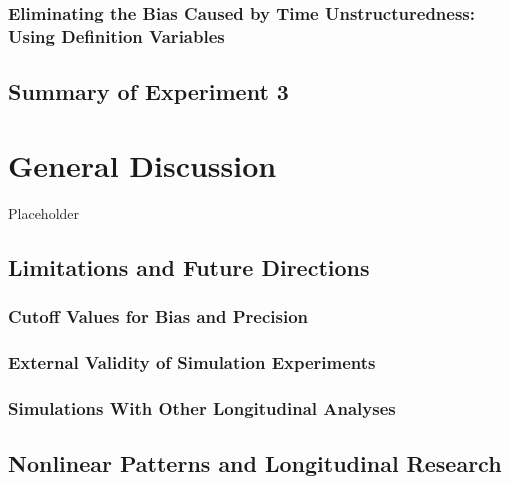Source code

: \documentclass[
12pt, %
twoside,
english]{guelphthesis}
\begin{document}
\hypertarget{def-variables}{%
\subsection{Eliminating the Bias Caused by Time Unstructuredness: Using Definition Variables}\label{def-variables}}

\hypertarget{summary-of-experiment-3}{%
\section{Summary of Experiment 3}\label{summary-of-experiment-3}}

\hypertarget{general-discussion}{%
\chapter{General Discussion}\label{general-discussion}}

Placeholder

\hypertarget{limitations-and-future-directions}{%
\section{Limitations and Future Directions}\label{limitations-and-future-directions}}

\hypertarget{cutoff-values-for-bias-and-precision}{%
\subsection{Cutoff Values for Bias and Precision}\label{cutoff-values-for-bias-and-precision}}

\hypertarget{external-validity-of-simulation-experiments}{%
\subsection{External Validity of Simulation Experiments}\label{external-validity-of-simulation-experiments}}

\hypertarget{simulations-with-other-longitudinal-analyses}{%
\subsection{Simulations With Other Longitudinal Analyses}\label{simulations-with-other-longitudinal-analyses}}

\hypertarget{nonlinear-patterns-and-longitudinal-research}{%
\section{Nonlinear Patterns and Longitudinal Research}\label{nonlinear-patterns-and-longitudinal-research}}
\end{document}
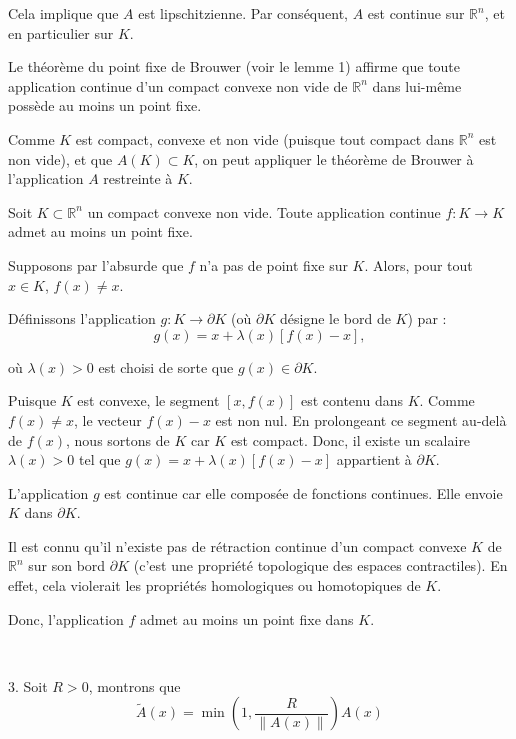 Cela implique que $A$ est lipschitzienne. Par cons{\'e}quent, $A$ est continue
sur $\mathbb{R}^n$, et en particulier sur $K$.

Le th{\'e}or{\`e}me du point fixe de Brouwer (voir le lemme 1) affirme que
toute application continue d'un compact convexe non vide de $\mathbb{R}^n$
dans lui-m{\^e}me poss{\`e}de au moins un point fixe.

Comme $K$ est compact, convexe et non vide (puisque tout compact dans
$\mathbb{R}^n$ est non vide), et que $A (K) \subset K$, on peut appliquer le
th{\'e}or{\`e}me de Brouwer {\`a} l'application $A$ restreinte {\`a} $K$.


Soit $K \subset \mathbb{R}^n$ un compact convexe non vide. Toute application
continue $f : K \rightarrow K$ admet au moins un point fixe.


Supposons par l'absurde que $f$ n'a pas de point fixe sur $K$. Alors, pour
tout $x \in K$, $f (x) \neq x$.

D{\'e}finissons l'application $g : K \rightarrow \partial K$ (o{\`u} $\partial
K$ d{\'e}signe le bord de $K$) par :
\[ g (x) = x + \lambda (x) [f (x) - x], \]


o{\`u} $\lambda (x) > 0$ est choisi de sorte que $g (x) \in \partial K$.

Puisque $K$ est convexe, le segment $[x, f (x)]$ est contenu dans $K$. Comme
$f (x) \neq x$, le vecteur $f (x) - x$ est non nul. En prolongeant ce segment
au-del{\`a} de $f (x)$, nous sortons de $K$ car $K$ est compact. Donc, il
existe un scalaire $\lambda (x) > 0$ tel que $g (x) = x + \lambda (x) [f (x) -
x]$ appartient {\`a} $\partial K$.

L'application $g$ est continue car elle compos{\'e}e de fonctions continues.
Elle envoie $K$ dans $\partial K$.

Il est connu qu'il n'existe pas de r{\'e}traction continue d'un compact
convexe $K$ de $\mathbb{R}^n$ sur son bord $\partial K$ (c'est une
propri{\'e}t{\'e} topologique des espaces contractiles). En effet, cela
violerait les propri{\'e}t{\'e}s homologiques ou homotopiques de $K$.

Donc, l'application $f$ admet au moins un point fixe dans $K$.

\

3. Soit $R > 0$, montrons que
\[ \tilde{A} (x) = \min \left( 1, \dfrac{R}{\|A (x)\|} \right) A (x) \]



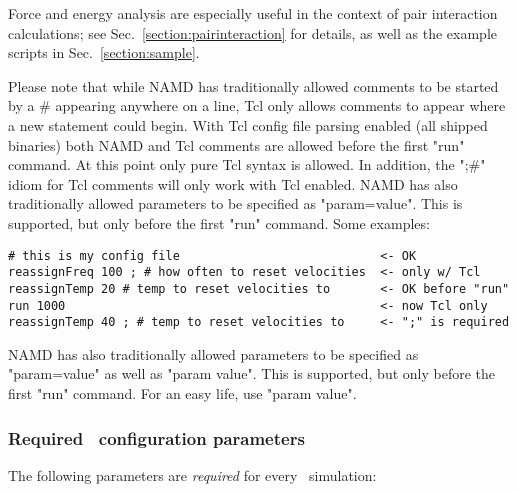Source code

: \begin{itemize}
    Force and energy analysis are especially useful in the context of 
    pair interaction calculations; see Sec.~\ref{section:pairinteraction}
    for details, as well as the example scripts in Sec.~\ref{section:sample}.
\end{itemize}

Please note that while NAMD has traditionally allowed comments to be
started by a \# appearing anywhere on a line, Tcl only allows comments
to appear where a new statement could begin.  With Tcl config file
parsing enabled (all shipped binaries) both NAMD and Tcl comments are
allowed before the first "run" command.  At this point only pure Tcl
syntax is allowed.  In addition, the ";\#" idiom for Tcl comments will
only work with Tcl enabled.  NAMD has also traditionally allowed
parameters to be specified as "param=value".  This is supported, but
only before the first "run" command.  Some examples:

\begin{verbatim}
# this is my config file                            <- OK
reassignFreq 100 ; # how often to reset velocities  <- only w/ Tcl
reassignTemp 20 # temp to reset velocities to       <- OK before "run"
run 1000                                            <- now Tcl only
reassignTemp 40 ; # temp to reset velocities to     <- ";" is required
\end{verbatim}

NAMD has also traditionally allowed parameters to be specified as
"param=value" as well as "param value".  This is supported, but only
before the first "run" command.  For an easy life, use "param value".

\subsubsection{Required \NAMD\ configuration parameters}
\label{section:requiredparams}

The following parameters are {\em required} for every
\NAMD\ simulation:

> Required action
Please repeat every record above exactly, but leave out the pictures.

> Answer
Source code

: \documentclass[
12pt, %
twoside,
english]{guelphthesis}
\begin{document}
\hypertarget{def-variables}{%
\subsection{Eliminating the Bias Caused by Time Unstructuredness: Using Definition Variables}\label{def-variables}}

\hypertarget{summary-of-experiment-3}{%
\section{Summary of Experiment 3}\label{summary-of-experiment-3}}

\hypertarget{general-discussion}{%
\chapter{General Discussion}\label{general-discussion}}

Placeholder

\hypertarget{limitations-and-future-directions}{%
\section{Limitations and Future Directions}\label{limitations-and-future-directions}}

\hypertarget{cutoff-values-for-bias-and-precision}{%
\subsection{Cutoff Values for Bias and Precision}\label{cutoff-values-for-bias-and-precision}}

\hypertarget{external-validity-of-simulation-experiments}{%
\subsection{External Validity of Simulation Experiments}\label{external-validity-of-simulation-experiments}}

\hypertarget{simulations-with-other-longitudinal-analyses}{%
\subsection{Simulations With Other Longitudinal Analyses}\label{simulations-with-other-longitudinal-analyses}}

\hypertarget{nonlinear-patterns-and-longitudinal-research}{%
\section{Nonlinear Patterns and Longitudinal Research}\label{nonlinear-patterns-and-longitudinal-research}}
\end{document}
 Cela implique que $A$ est lipschitzienne. Par cons{\'e}quent, $A$ est continue
sur $\mathbb{R}^n$, et en particulier sur $K$.

Le th{\'e}or{\`e}me du point fixe de Brouwer (voir le lemme 1) affirme que
toute application continue d'un compact convexe non vide de $\mathbb{R}^n$
dans lui-m{\^e}me poss{\`e}de au moins un point fixe.

Comme $K$ est compact, convexe et non vide (puisque tout compact dans
$\mathbb{R}^n$ est non vide), et que $A (K) \subset K$, on peut appliquer le
th{\'e}or{\`e}me de Brouwer {\`a} l'application $A$ restreinte {\`a} $K$.


Soit $K \subset \mathbb{R}^n$ un compact convexe non vide. Toute application
continue $f : K \rightarrow K$ admet au moins un point fixe.


Supposons par l'absurde que $f$ n'a pas de point fixe sur $K$. Alors, pour
tout $x \in K$, $f (x) \neq x$.

D{\'e}finissons l'application $g : K \rightarrow \partial K$ (o{\`u} $\partial
K$ d{\'e}signe le bord de $K$) par :
\[ g (x) = x + \lambda (x) [f (x) - x], \]


o{\`u} $\lambda (x) > 0$ est choisi de sorte que $g (x) \in \partial K$.

Puisque $K$ est convexe, le segment $[x, f (x)]$ est contenu dans $K$. Comme
$f (x) \neq x$, le vecteur $f (x) - x$ est non nul. En prolongeant ce segment
au-del{\`a} de $f (x)$, nous sortons de $K$ car $K$ est compact. Donc, il
existe un scalaire $\lambda (x) > 0$ tel que $g (x) = x + \lambda (x) [f (x) -
x]$ appartient {\`a} $\partial K$.

L'application $g$ est continue car elle compos{\'e}e de fonctions continues.
Elle envoie $K$ dans $\partial K$.

Il est connu qu'il n'existe pas de r{\'e}traction continue d'un compact
convexe $K$ de $\mathbb{R}^n$ sur son bord $\partial K$ (c'est une
propri{\'e}t{\'e} topologique des espaces contractiles). En effet, cela
violerait les propri{\'e}t{\'e}s homologiques ou homotopiques de $K$.

Donc, l'application $f$ admet au moins un point fixe dans $K$.

\

3. Soit $R > 0$, montrons que
\[ \tilde{A} (x) = \min \left( 1, \dfrac{R}{\|A (x)\|} \right) A (x) \]



Source code

: \begin{itemize}
    Force and energy analysis are especially useful in the context of 
    pair interaction calculations; see Sec.~\ref{section:pairinteraction}
    for details, as well as the example scripts in Sec.~\ref{section:sample}.
\end{itemize}

Please note that while NAMD has traditionally allowed comments to be
started by a \# appearing anywhere on a line, Tcl only allows comments
to appear where a new statement could begin.  With Tcl config file
parsing enabled (all shipped binaries) both NAMD and Tcl comments are
allowed before the first "run" command.  At this point only pure Tcl
syntax is allowed.  In addition, the ";\#" idiom for Tcl comments will
only work with Tcl enabled.  NAMD has also traditionally allowed
parameters to be specified as "param=value".  This is supported, but
only before the first "run" command.  Some examples:

\begin{verbatim}
# this is my config file                            <- OK
reassignFreq 100 ; # how often to reset velocities  <- only w/ Tcl
reassignTemp 20 # temp to reset velocities to       <- OK before "run"
run 1000                                            <- now Tcl only
reassignTemp 40 ; # temp to reset velocities to     <- ";" is required
\end{verbatim}

NAMD has also traditionally allowed parameters to be specified as
"param=value" as well as "param value".  This is supported, but only
before the first "run" command.  For an easy life, use "param value".

\subsubsection{Required \NAMD\ configuration parameters}
\label{section:requiredparams}

The following parameters are {\em required} for every
\NAMD\ simulation:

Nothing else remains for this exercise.